▶ **Activity**: Go over the records and copy every line with the string "加边沟右派".

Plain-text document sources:
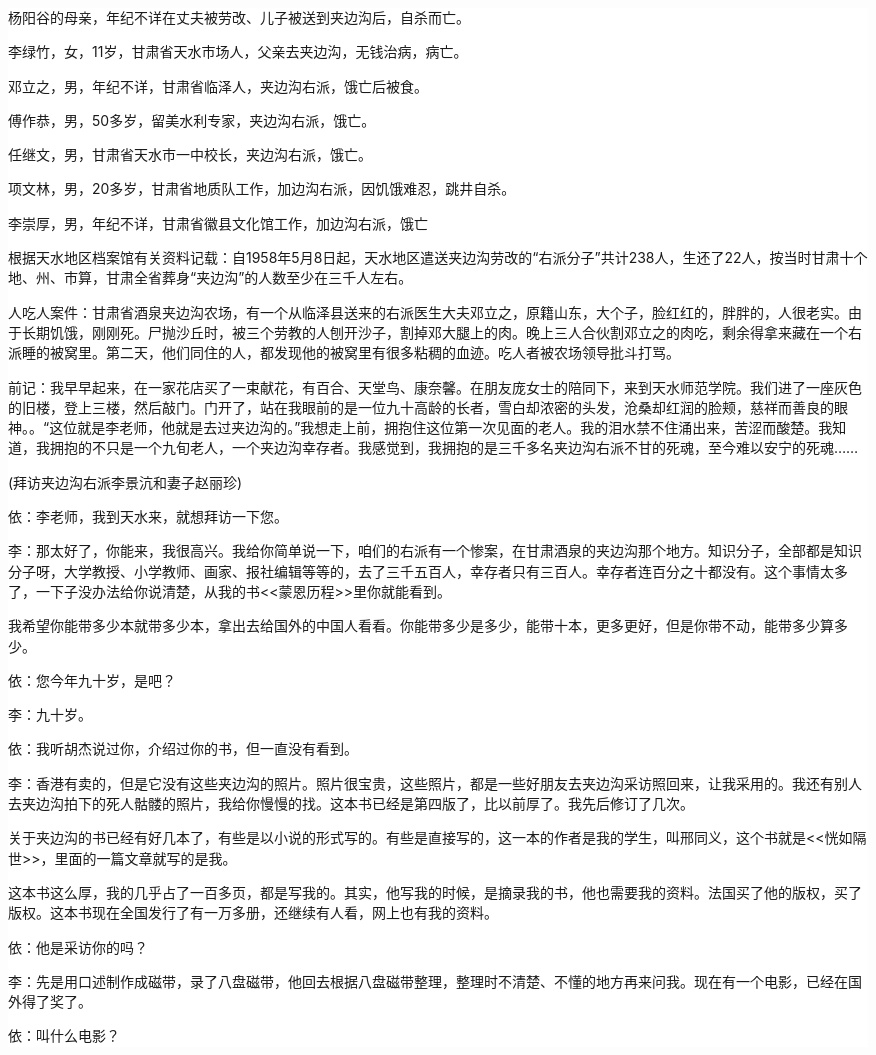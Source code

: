 杨阳谷的母亲，年纪不详在丈夫被劳改、儿子被送到夹边沟后，自杀而亡。

李绿竹，女，11岁，甘肃省天水市场人，父亲去夹边沟，无钱治病，病亡。

邓立之，男，年纪不详，甘肃省临泽人，夹边沟右派，饿亡后被食。

傅作恭，男，50多岁，留美水利专家，夹边沟右派，饿亡。  

任继文，男，甘肃省天水市一中校长，夹边沟右派，饿亡。

项文林，男，20多岁，甘肃省地质队工作，加边沟右派，因饥饿难忍，跳井自杀。

李崇厚，男，年纪不详，甘肃省徽县文化馆工作，加边沟右派，饿亡



根据天水地区档案馆有关资料记载：自1958年5月8日起，天水地区遣送夹边沟劳改的“右派分子”共计238人，生还了22人，按当时甘肃十个地、州、市算，甘肃全省葬身“夹边沟”的人数至少在三千人左右。

 

人吃人案件：甘肃省酒泉夹边沟农场，有一个从临泽县送来的右派医生大夫邓立之，原籍山东，大个子，脸红红的，胖胖的，人很老实。由于长期饥饿，刚刚死。尸抛沙丘时，被三个劳教的人刨开沙子，割掉邓大腿上的肉。晚上三人合伙割邓立之的肉吃，剩余得拿来藏在一个右派睡的被窝里。第二天，他们同住的人，都发现他的被窝里有很多粘稠的血迹。吃人者被农场领导批斗打骂。

 

前记：我早早起来，在一家花店买了一束献花，有百合、天堂鸟、康奈馨。在朋友庞女士的陪同下，来到天水师范学院。我们进了一座灰色的旧楼，登上三楼，然后敲门。门开了，站在我眼前的是一位九十高龄的长者，雪白却浓密的头发，沧桑却红润的脸颊，慈祥而善良的眼神。。“这位就是李老师，他就是去过夹边沟的。”我想走上前，拥抱住这位第一次见面的老人。我的泪水禁不住涌出来，苦涩而酸楚。我知道，我拥抱的不只是一个九旬老人，一个夹边沟幸存者。我感觉到，我拥抱的是三千多名夹边沟右派不甘的死魂，至今难以安宁的死魂……



 

 (拜访夹边沟右派李景沆和妻子赵丽珍)

 

依：李老师，我到天水来，就想拜访一下您。

李：那太好了，你能来，我很高兴。我给你简单说一下，咱们的右派有一个惨案，在甘肃酒泉的夹边沟那个地方。知识分子，全部都是知识分子呀，大学教授、小学教师、画家、报社编辑等等的，去了三千五百人，幸存者只有三百人。幸存者连百分之十都没有。这个事情太多了，一下子没办法给你说清楚，从我的书<<蒙恩历程>>里你就能看到。

我希望你能带多少本就带多少本，拿出去给国外的中国人看看。你能带多少是多少，能带十本，更多更好，但是你带不动，能带多少算多少。

 

依：您今年九十岁，是吧？

李：九十岁。

依：我听胡杰说过你，介绍过你的书，但一直没有看到。

李：香港有卖的，但是它没有这些夹边沟的照片。照片很宝贵，这些照片，都是一些好朋友去夹边沟采访照回来，让我采用的。我还有别人去夹边沟拍下的死人骷髅的照片，我给你慢慢的找。这本书已经是第四版了，比以前厚了。我先后修订了几次。

关于夹边沟的书已经有好几本了，有些是以小说的形式写的。有些是直接写的，这一本的作者是我的学生，叫邢同义，这个书就是<<恍如隔世>>，里面的一篇文章就写的是我。

 

这本书这么厚，我的几乎占了一百多页，都是写我的。其实，他写我的时候，是摘录我的书，他也需要我的资料。法国买了他的版权，买了版权。这本书现在全国发行了有一万多册，还继续有人看，网上也有我的资料。

 

依：他是采访你的吗？

李：先是用口述制作成磁带，录了八盘磁带，他回去根据八盘磁带整理，整理时不清楚、不懂的地方再来问我。现在有一个电影，已经在国外得了奖了。

 

依：叫什么电影？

▶ **Answer space**:
项文林，男，20多岁，甘肃省地质队工作，加边沟右派，因饥饿难忍，跳井自杀。
李崇厚，男，年纪不详，甘肃省徽县文化馆工作，加边沟右派，饿亡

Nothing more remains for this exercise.